Jungle of Stone Read online




  Dedication

  For Kathleen O’Shea

  Contents

  Dedication

  Introduction

  Map

  Prologue

  PART ONE Expedition 1 South, 1839

  2 Upriver

  3 Mico Mountain

  4 Passport

  5 Monkeys Like the Wind Stephens

  PART TWO Politics 6 Ruins

  7 Carrera

  8 War

  9 Malaria

  10 Crisis at Hand

  11 Reunion Catherwood

  PART THREE Archaeology 12 Journey into the Past

  13 Palenque

  14 Uxmal

  15 “Magnificent”

  16 Yucatán

  17 London

  18 Discoveries

  19 Chichén Itzá

  20 Tuloom

  21 Home The Maya

  PART FOUR Friends 22 Views of Ancient Monuments

  23 Steam

  24 Panama

  25 Crossing the Isthmus

  26 Together Again

  27 Missing

  Epilogue

  Acknowledgments

  Selected Bibliography

  Notes

  Index

  Photos Section

  About the Author

  Credits

  Copyright

  About the Publisher

  Introduction

  As I crossed Guatemala’s largest lake and approached the village of Izabal, it was almost impossible to imagine that this loose collection of cinder-block houses and scattered huts was once the chief port of entry to nineteenth-century Central America.
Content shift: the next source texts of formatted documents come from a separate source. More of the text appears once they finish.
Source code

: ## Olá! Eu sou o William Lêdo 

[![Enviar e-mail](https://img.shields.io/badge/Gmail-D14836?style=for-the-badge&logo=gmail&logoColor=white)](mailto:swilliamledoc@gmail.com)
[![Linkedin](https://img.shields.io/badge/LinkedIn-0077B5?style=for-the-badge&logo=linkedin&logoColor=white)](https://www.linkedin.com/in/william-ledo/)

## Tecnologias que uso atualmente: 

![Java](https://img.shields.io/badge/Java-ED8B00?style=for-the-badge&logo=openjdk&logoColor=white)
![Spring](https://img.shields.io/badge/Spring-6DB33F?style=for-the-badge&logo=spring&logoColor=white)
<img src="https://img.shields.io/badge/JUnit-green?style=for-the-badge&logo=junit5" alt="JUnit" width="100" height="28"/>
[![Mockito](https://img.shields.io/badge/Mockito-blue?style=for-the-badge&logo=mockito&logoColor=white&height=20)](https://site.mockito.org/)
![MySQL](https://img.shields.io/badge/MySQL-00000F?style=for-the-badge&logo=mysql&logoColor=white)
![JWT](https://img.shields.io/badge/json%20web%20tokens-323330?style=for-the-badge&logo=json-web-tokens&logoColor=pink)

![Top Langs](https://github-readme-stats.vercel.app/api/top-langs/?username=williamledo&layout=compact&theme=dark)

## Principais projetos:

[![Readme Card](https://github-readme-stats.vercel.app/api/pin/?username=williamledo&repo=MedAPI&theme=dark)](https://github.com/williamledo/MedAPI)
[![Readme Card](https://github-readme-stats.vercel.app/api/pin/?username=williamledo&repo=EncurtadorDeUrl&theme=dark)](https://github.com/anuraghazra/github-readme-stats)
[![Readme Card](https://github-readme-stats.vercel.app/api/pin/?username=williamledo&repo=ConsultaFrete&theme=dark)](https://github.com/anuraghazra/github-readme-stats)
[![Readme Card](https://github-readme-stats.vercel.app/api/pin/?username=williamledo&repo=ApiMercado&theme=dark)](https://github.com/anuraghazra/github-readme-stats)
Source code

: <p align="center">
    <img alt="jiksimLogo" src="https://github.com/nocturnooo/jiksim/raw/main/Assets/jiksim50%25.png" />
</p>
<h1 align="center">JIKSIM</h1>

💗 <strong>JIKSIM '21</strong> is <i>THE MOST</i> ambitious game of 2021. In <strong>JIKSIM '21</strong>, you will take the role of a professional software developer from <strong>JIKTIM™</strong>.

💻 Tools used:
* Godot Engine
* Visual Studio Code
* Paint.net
The walled army garrison that stood watch on the brow of the hill was now a tumble of stones, the main plaza an exhausted soccer field, and the tombs and markers of the port’s cemetery were overgrown and buried.

  I had come to the village to see for myself the place where two men came ashore in 1839 and altered the world’s understanding of human history. In some ways, John Lloyd Stephens and Frederick Catherwood were a mismatch, an unlikely pair for such a revolutionary journey. One was a red-bearded, gregarious New York lawyer; the other a tight-lipped, clean-shaven English architect and businessman. But their earlier, separate travels through the ancient ruins of Greece, Palestine, and Egypt had prepared them for the unusual archaeological foray they were about to undertake. And their brilliant, perfectly matched skills—Stephens with words and Catherwood with illustrations—made them ideal candidates to record and make sense of their impending discoveries.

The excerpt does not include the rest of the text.